Resolved
The problem was Hyper-V on that machine. I removed Hyper-V, installed VMware Server, ran the same VM. Time sync issues went away (< 100ms difference after a day).
My setup is like this:
HYV1 - HyperV machine (non domain) - sync irrelevant
AD1 - VM AD server on HYV1, sync'd to time.nist.gov. HyperV time sync off.
S1 - Physical machine, sync'd to domain.
S2 - Physical machine running HyperV, sync'd to domain.
V1 - Linux VM machine on S2, sync'd to AD1. No HyperV integration.
AD1 and S1 have fine sync -- stripchart shows less than 100ms difference.
S2 drifts like crazy. Here's a bit of the stripchart against AD1:
18:33:22 d:+00.0010138s o:+05.4101899s
18:33:24 d:+00.0010138s o:+05.4319765s
18:33:26 d:+00.0000000s o:+05.4788429s
18:33:28 d:+00.0000000s o:+05.6089942s
18:33:30 d:+00.0010138s o:+05.7240269s
18:33:32 d:+00.0000000s o:+06.0421911s
18:33:34 d:+00.0081104s o:+06.5613708s
18:33:37 d:+00.0000000s o:+06.9096594s
18:33:39 d:+00.0000000s o:+06.8867838s
18:33:41 d:+00.0010127s o:+06.8936401s
In 20 seconds, it drifted over a second. If I manually reset it to within 1s, within a few minutes it'll be back drifting about 2 seconds. Overnight it went from ~2s to ~5s. The Linux VM inside S2 has perfect sync with AD1.
Here's the config:
C:\Users\mgg>w32tm /dumpreg /subkey:Parameters
Value Name Value Type Value Data
------------------------------------------------------------
ServiceDll REG_EXPAND_SZ %systemroot%\system32\w32time.dll
ServiceMain REG_SZ SvchostEntry_W32Time
ServiceDllUnloadOnStop REG_DWORD 1
Type REG_SZ NT5DS
NtpServer REG_SZ ad01.mydomain ad02.mydomain
C:\Users\mgg>w32tm /dumpreg /subkey:Config
Value Name Value Type Value Data
-----------------------------------------------------------
FrequencyCorrectRate REG_DWORD 4
PollAdjustFactor REG_DWORD 5
LargePhaseOffset REG_DWORD 50000000
SpikeWatchPeriod REG_DWORD 900
LocalClockDispersion REG_DWORD 9
HoldPeriod REG_DWORD 5
PhaseCorrectRate REG_DWORD 1
UpdateInterval REG_DWORD 30000
EventLogFlags REG_DWORD 2
AnnounceFlags REG_DWORD 5
TimeJumpAuditOffset REG_DWORD 28800
MinPollInterval REG_DWORD 2
MaxPollInterval REG_DWORD 8
MaxNegPhaseCorrection REG_DWORD -1
MaxPosPhaseCorrection REG_DWORD -1
MaxAllowedPhaseOffset REG_DWORD 300
I looked at the event log, and apart from warnings about sync (after it gets way out of sync), there's no other warnings.
How can I go about troubleshooting this? It's the only machine that is having this problem. All the other machines (physical and virtual) are doing fine.

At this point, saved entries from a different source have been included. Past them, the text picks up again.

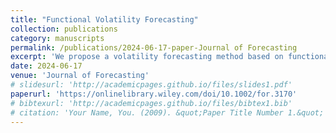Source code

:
 ```yaml
---
title: "Functional Volatility Forecasting"
collection: publications
category: manuscripts
permalink: /publications/2024-06-17-paper-Journal of Forecasting
excerpt: 'We propose a volatility forecasting method based on functional time series. Asymptotic theory related to the estimation of latent volatility curves via functional principal analysis is formally established, laying a solid theoretical foundation of the proposed forecasting method. And the proposed functional approach fully exploits the rich intraday information and hence leads to more accurate volatility forecasts.'
date: 2024-06-17
venue: 'Journal of Forecasting'
# slidesurl: 'http://academicpages.github.io/files/slides1.pdf'
paperurl: 'https://onlinelibrary.wiley.com/doi/10.1002/for.3170'
# bibtexurl: 'http://academicpages.github.io/files/bibtex1.bib'
# citation: 'Your Name, You. (2009). &quot;Paper Title Number 1.&quot; <i>Journal 1</i>. 1(1).'
---
```

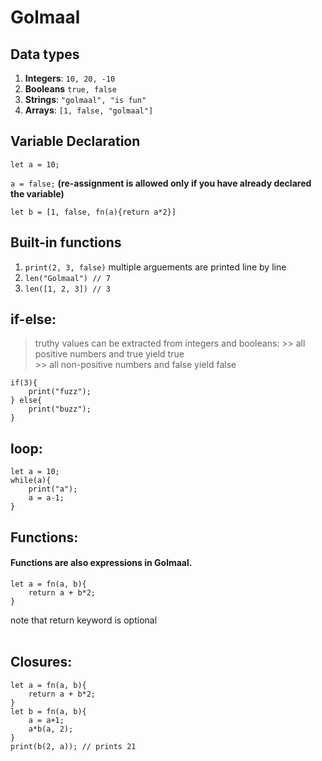 # Golmaal

## Data types
1. **Integers**: `10, 20, -10`
2. **Booleans** `true, false`
3. **Strings**: `"golmaal", "is fun"`
4. **Arrays**: `[1, false, "golmaal"]`

## Variable Declaration
`let a = 10;`

`a = false;` **(re-assignment is allowed only if you have already declared the variable)**

`let b = [1, false, fn(a){return a*2}]`

##  Built-in functions
1. `print(2, 3, false)` multiple arguements are printed line by line
2. `len("Golmaal") // 7`
3. `len([1, 2, 3]) // 3` 

## if-else:
>truthy values can be extracted from integers and booleans:
	>> all positive numbers and true yield true <br>
	>> all non-positive numbers and false yield false
	
```
if(3){
	print("fuzz");
} else{
	print("buzz");
}
```

## loop:
```
let a = 10;
while(a){
	print("a");
	a = a-1;
}
```

## Functions:
#### Functions are also expressions in Golmaal.
```
let a = fn(a, b){
	return a + b*2;
}
```
note that return keyword is optional
<br>
<br>

## Closures:
```
let a = fn(a, b){
	return a + b*2;
}
let b = fn(a, b){
	a = a+1;
	a*b(a, 2);
}
print(b(2, a)); // prints 21
```
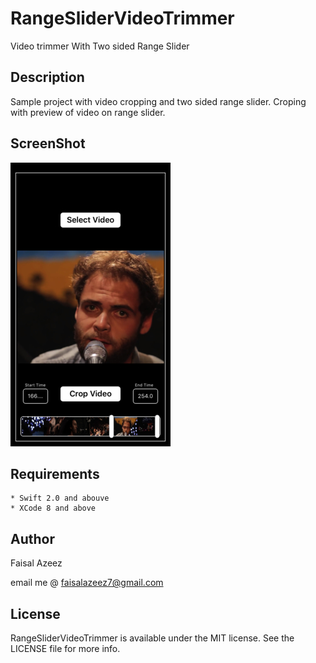 # RangeSliderVideoTrimmer

Video trimmer With Two sided Range Slider

## Description

Sample project with video cropping and two sided range slider.
Croping with preview of video on range slider.

## ScreenShot

![Alt text](/simulator-screen-shot-07-feb-2.jpg?raw=true "Optional Title")

## Requirements

```
* Swift 2.0 and abouve
* XCode 8 and above
```
## Author

Faisal Azeez

email me @ <faisalazeez7@gmail.com>


## License

RangeSliderVideoTrimmer is available under the MIT license. See the LICENSE file for more info.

Edit: To clarify: The VM (AD1) has integration turned off and syncs to time.nist.gov. AD1 is fine. It's the physical machine S1 that can't sync to AD1 and drifts all over. All the other physical servers are able to sync to AD1 just fine.
Update
So, it appears to be an issue of running the VM. The clock slips slowly with the VM off. Turned on, it immediately starts losing seconds. I swt the VM to only use half the resources, and that seems to have slightly mitigated it, for now. Thanks!